The silver lining in being laid-off or fired numerous times, for spans of a year or more, is that I've been forced into re-thinking things and my relationship with coding and work. I don't think I'd be able to re-enter a coding job otherwise, it just gets miserable at a certain point, it's isolating, bad for your body, stressful at times; I do think this comes with anything you pursue for long-enough while trying to push yourself in some direction or another, unless you just get extremely lucky and it becomes entirely optional.

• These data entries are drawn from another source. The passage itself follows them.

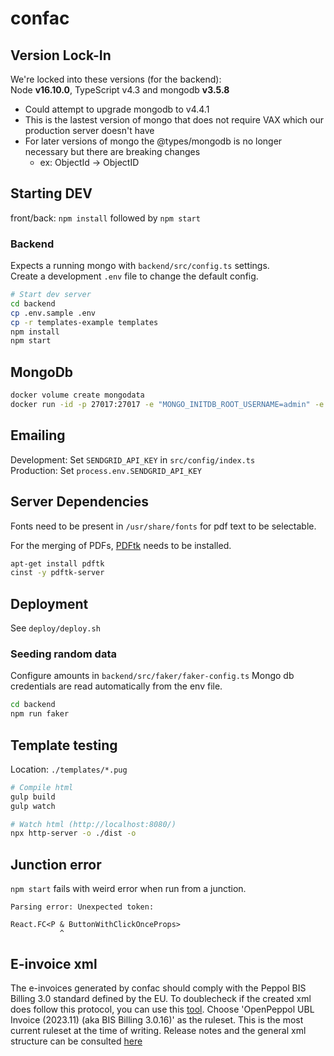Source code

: confac
======

## Version Lock-In

We're locked into these versions (for the backend):  
Node **v16.10.0**, TypeScript v4.3 and mongodb **v3.5.8**  
- Could attempt to upgrade mongodb to v4.4.1
- This is the lastest version of mongo that does not require VAX which our production server doesn't have
- For later versions of mongo the @types/mongodb is no longer necessary but there are breaking changes
  - ex: ObjectId -> ObjectID


## Starting DEV

front/back: `npm install` followed by `npm start`

### Backend

Expects a running mongo with `backend/src/config.ts` settings.  
Create a development `.env` file to change the default config.

```bash
# Start dev server
cd backend
cp .env.sample .env
cp -r templates-example templates
npm install
npm start
```

## MongoDb

```bash
docker volume create mongodata
docker run -id -p 27017:27017 -e "MONGO_INITDB_ROOT_USERNAME=admin" -e "MONGO_INITDB_ROOT_PASSWORD=pwd" -v mongodata:/data/db --name confac-mongo mongo:3.6.3
```



## Emailing

Development: Set `SENDGRID_API_KEY` in `src/config/index.ts`  
Production: Set `process.env.SENDGRID_API_KEY`  



## Server Dependencies

Fonts need to be present in `/usr/share/fonts` for pdf text to be selectable.

For the merging of PDFs, [PDFtk](https://www.pdflabs.com/tools/pdftk-the-pdf-toolkit/) needs to be installed.

```bash
apt-get install pdftk
cinst -y pdftk-server
```


## Deployment

See `deploy/deploy.sh`


### Seeding random data

Configure amounts in `backend/src/faker/faker-config.ts`
Mongo db credentials are read automatically from the env file.

```sh
cd backend
npm run faker
```



## Template testing


Location: `./templates/*.pug`

```bash
# Compile html
gulp build
gulp watch

# Watch html (http://localhost:8080/)
npx http-server -o ./dist -o
```



## Junction error

`npm start` fails with weird error when run from a junction.

```text
Parsing error: Unexpected token:

React.FC<P & ButtonWithClickOnceProps>
           ^
```

## E-invoice xml

The e-invoices generated by confac should comply with the Peppol BIS Billing 3.0 standard defined by the EU.
To doublecheck if the created xml does follow this protocol, you can use this
[tool](https://ecosio.com/en/peppol-and-xml-document-validator/).
Choose 'OpenPeppol UBL Invoice (2023.11) (aka BIS Billing 3.0.16)' as the ruleset.
This is the most current ruleset at the time of writing.
Release notes and the general xml structure can be consulted [here]( https://docs.peppol.eu/poacc/billing/3.0)  
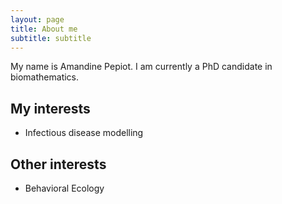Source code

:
 ```yaml
---
layout: page
title: About me
subtitle: subtitle
---
```


My name is Amandine Pepiot. I am currently a PhD candidate in biomathematics.

## My interests
- Infectious disease modelling

## Other interests
- Behavioral Ecology



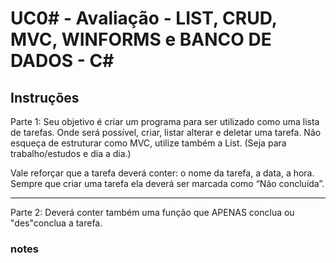 # UC0# - Avaliação - LIST, CRUD, MVC, WINFORMS e BANCO DE DADOS - C#

## Instruções

Parte 1: Seu objetivo é criar um programa para ser utilizado como uma lista de tarefas. Onde será possível, criar, listar alterar e deletar uma tarefa. Não esqueça de estruturar como MVC, utilize também a List.
(Seja para trabalho/estudos e dia a dia.)

Vale reforçar que a tarefa deverá conter: o nome da tarefa, a data, a hora. Sempre que criar uma tarefa ela deverá ser marcada como “Não concluída”.

---

Parte 2: Deverá conter também uma função que APENAS conclua ou "des"conclua a tarefa.

### notes
```sql

```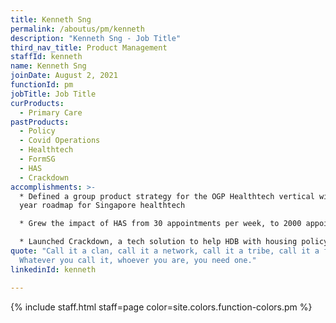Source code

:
 ```yaml
---
title: Kenneth Sng
permalink: /aboutus/pm/kenneth
description: "Kenneth Sng - Job Title"
third_nav_title: Product Management
staffId: kenneth
name: Kenneth Sng
joinDate: August 2, 2021
functionId: pm
jobTitle: Job Title
curProducts:
  - Primary Care
pastProducts:
  - Policy
  - Covid Operations
  - Healthtech
  - FormSG
  - HAS
  - Crackdown
accomplishments: >-
  * Defined a group product strategy for the OGP Healthtech vertical with a 5-10
  year roadmap for Singapore healthtech

  * Grew the impact of HAS from 30 appointments per week, to 2000 appointments per week

  * Launched Crackdown, a tech solution to help HDB with housing policy enforcement
quote: "Call it a clan, call it a network, call it a tribe, call it a family:
  Whatever you call it, whoever you are, you need one."
linkedinId: kenneth

---
```


{% include staff.html staff=page color=site.colors.function-colors.pm %}
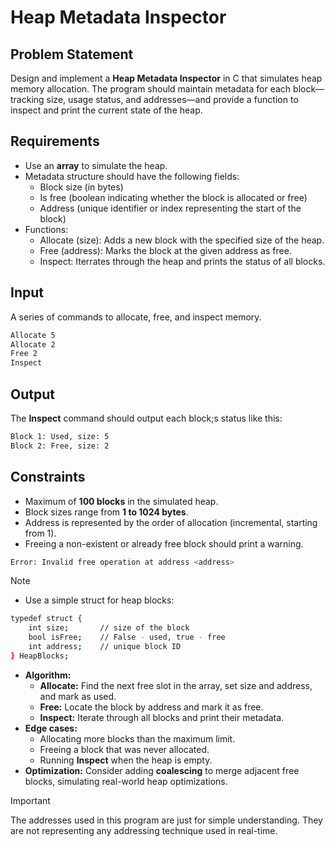 # Heap Metadata Inspector

## Problem Statement

Design and implement a **Heap Metadata Inspector** in C that simulates heap memory allocation. The program should maintain metadata for each block—tracking size, usage status, and addresses—and provide a function to inspect and print the current state of the heap.

## Requirements

- Use an **array** to simulate the heap.
- Metadata structure should have the following fields:
  - Block size (in bytes)
  - Is free (boolean indicating whether the block is allocated or free)
  - Address (unique identifier or index representing the start of the block)
- Functions:
  - Allocate (size): Adds a new block with the specified size of the heap.
  - Free (address): Marks the block at the given address as free.
  - Inspect: Iterrates through the heap and prints the status of all blocks.

## Input

A series of commands to allocate, free, and inspect memory.

```bash
Allocate 5
Allocate 2
Free 2
Inspect
```

## Output

The **Inspect** command should output each block;s status like this:

```bash
Block 1: Used, size: 5
Block 2: Free, size: 2
```

## Constraints

- Maximum of **100 blocks** in the simulated heap.
- Block sizes range from **1 to 1024 bytes**.
- Address is represented by the order of allocation (incremental, starting from 1).
- Freeing a non-existent or already free block should print a warning.

```bash
Error: Invalid free operation at address <address>
```

> [!NOTE]
>
> - Use a simple struct for heap blocks:
>
> ```bash
> typedef struct {
>     int size;       // size of the block
>     bool isFree;    // False - used, true - free
>     int address;    // unique block ID
> } HeapBlocks;
> ```
>
> - **Algorithm:**
>   - **Allocate:** Find the next free slot in the array, set size and address, and mark as used.
>   - **Free:** Locate the block by address and mark it as free.
>   - **Inspect:** Iterate through all blocks and print their metadata.
> - **Edge cases:**
>   - Allocating more blocks than the maximum limit.
>   - Freeing a block that was never allocated.
>   - Running **Inspect** when the heap is empty.
> - **Optimization:** Consider adding **coalescing** to merge adjacent free blocks, simulating real-world heap optimizations.

> [!IMPORTANT]
>
> The addresses used in this program are just for simple understanding. They are not representing any addressing technique used in real-time.
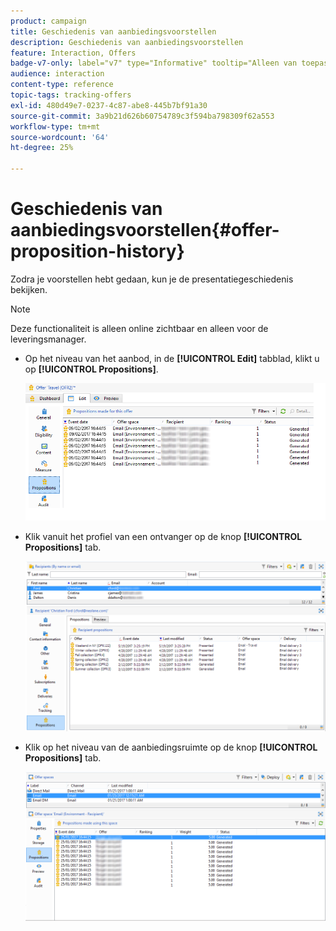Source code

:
 ```yaml
---
product: campaign
title: Geschiedenis van aanbiedingsvoorstellen
description: Geschiedenis van aanbiedingsvoorstellen
feature: Interaction, Offers
badge-v7-only: label="v7" type="Informative" tooltip="Alleen van toepassing op Campaign Classic v7"
audience: interaction
content-type: reference
topic-tags: tracking-offers
exl-id: 480d49e7-0237-4c87-abe8-445b7bf91a30
source-git-commit: 3a9b21d626b60754789c3f594ba798309f62a553
workflow-type: tm+mt
source-wordcount: '64'
ht-degree: 25%

---
```


# Geschiedenis van aanbiedingsvoorstellen{#offer-proposition-history}



Zodra je voorstellen hebt gedaan, kun je de presentatiegeschiedenis bekijken.

>[!NOTE]
>
>Deze functionaliteit is alleen online zichtbaar en alleen voor de leveringsmanager.

* Op het niveau van het aanbod, in de **[!UICONTROL Edit]** tabblad, klikt u op **[!UICONTROL Propositions]**.

  ![](assets/offer_followup_006.png)

* Klik vanuit het profiel van een ontvanger op de knop **[!UICONTROL Propositions]** tab.

  ![](assets/offer_followup_002.png)

* Klik op het niveau van de aanbiedingsruimte op de knop **[!UICONTROL Propositions]** tab.

  ![](assets/offer_space_prop_001_b.png)
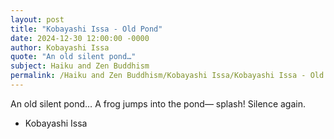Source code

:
 ```yaml
---
layout: post
title: "Kobayashi Issa - Old Pond"
date: 2024-12-30 12:00:00 -0000
author: Kobayashi Issa
quote: "An old silent pond…"
subject: Haiku and Zen Buddhism
permalink: /Haiku and Zen Buddhism/Kobayashi Issa/Kobayashi Issa - Old Pond
---
```


An old silent pond…
A frog jumps into the pond—
splash! Silence again.

- Kobayashi Issa

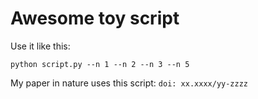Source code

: # Awesome toy script

Use it like this:
```
python script.py --n 1 --n 2 --n 3 --n 5
```

My paper in nature uses this script: `doi: xx.xxxx/yy-zzzz`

In those times, I've worked in random jobs (cafe, etc..) when they've come up, where I've had a different physical and organizational relationship with peers, solving different problems, using my body and communication skills differently, on different schedules, and I think that's absolutely crucial. A LOT of the time it's not as easy as you'd think; if you don't get rejected out of hand for a myriad of reasons, many jobs aren't as easy or as miserable as one would think from the outside. Volunteer work may also be incredibly rewarding. This is my recommendation to you, especially if you have some savings to fall back on for an extended period of time. It'll give you the space to consider things differently and get out of the headspace of being mired in code. Take up a challenging hobby and not-so challenging one, just to do anything else buy coding. Try to learn design or something in the visual arts to a serious level. Have an adventure.

Ultimately, I had the same thoughts as you earlier on in what can only vaguely be called a career, that coding is somehow intrinsically important and I should love it and it'll change the world or whatever crap, but later after numerous burnouts, I realized that coding is just whatever, it's text, it makes computers do things, who cares it's not that important. But it can still be compelling in various ways, and that's fine too, let the relationship be an organic one, and let it fight for your attention once you've put your attention elsewhere.